WHAT THE TASK ASKS -> All lines in the entries below that hold "description" make up the answer.

Source texts of formatted documents ->
+===+
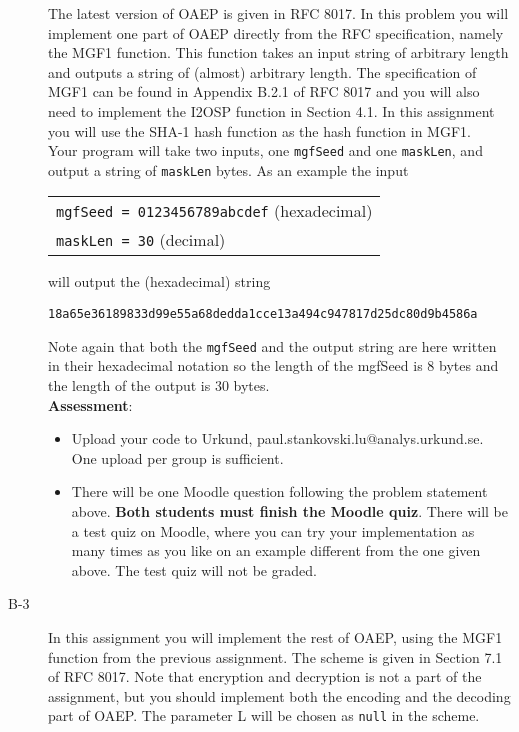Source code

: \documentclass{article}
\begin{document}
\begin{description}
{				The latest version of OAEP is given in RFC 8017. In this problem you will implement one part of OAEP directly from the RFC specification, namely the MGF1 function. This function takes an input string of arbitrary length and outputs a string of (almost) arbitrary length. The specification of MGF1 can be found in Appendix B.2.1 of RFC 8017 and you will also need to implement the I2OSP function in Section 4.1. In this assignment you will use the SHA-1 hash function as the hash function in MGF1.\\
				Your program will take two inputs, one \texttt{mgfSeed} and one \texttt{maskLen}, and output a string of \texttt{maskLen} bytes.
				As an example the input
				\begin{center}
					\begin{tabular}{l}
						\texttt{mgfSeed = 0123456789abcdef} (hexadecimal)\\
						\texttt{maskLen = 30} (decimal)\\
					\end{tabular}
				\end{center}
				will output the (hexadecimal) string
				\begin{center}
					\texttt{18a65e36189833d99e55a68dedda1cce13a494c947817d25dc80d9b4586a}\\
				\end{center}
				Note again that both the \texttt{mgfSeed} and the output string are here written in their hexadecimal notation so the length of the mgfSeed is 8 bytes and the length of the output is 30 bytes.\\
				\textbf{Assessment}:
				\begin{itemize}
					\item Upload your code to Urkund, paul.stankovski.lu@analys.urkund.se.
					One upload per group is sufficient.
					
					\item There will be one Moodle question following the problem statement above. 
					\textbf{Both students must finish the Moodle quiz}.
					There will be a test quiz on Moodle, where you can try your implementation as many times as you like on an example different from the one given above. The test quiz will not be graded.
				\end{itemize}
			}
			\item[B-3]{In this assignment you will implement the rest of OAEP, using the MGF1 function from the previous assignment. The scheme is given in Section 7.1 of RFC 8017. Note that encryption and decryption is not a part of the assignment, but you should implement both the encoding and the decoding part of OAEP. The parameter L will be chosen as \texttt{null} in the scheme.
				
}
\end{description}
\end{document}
+===+
EXERCISE RESPONSE ->
\begin{description}
\end{description}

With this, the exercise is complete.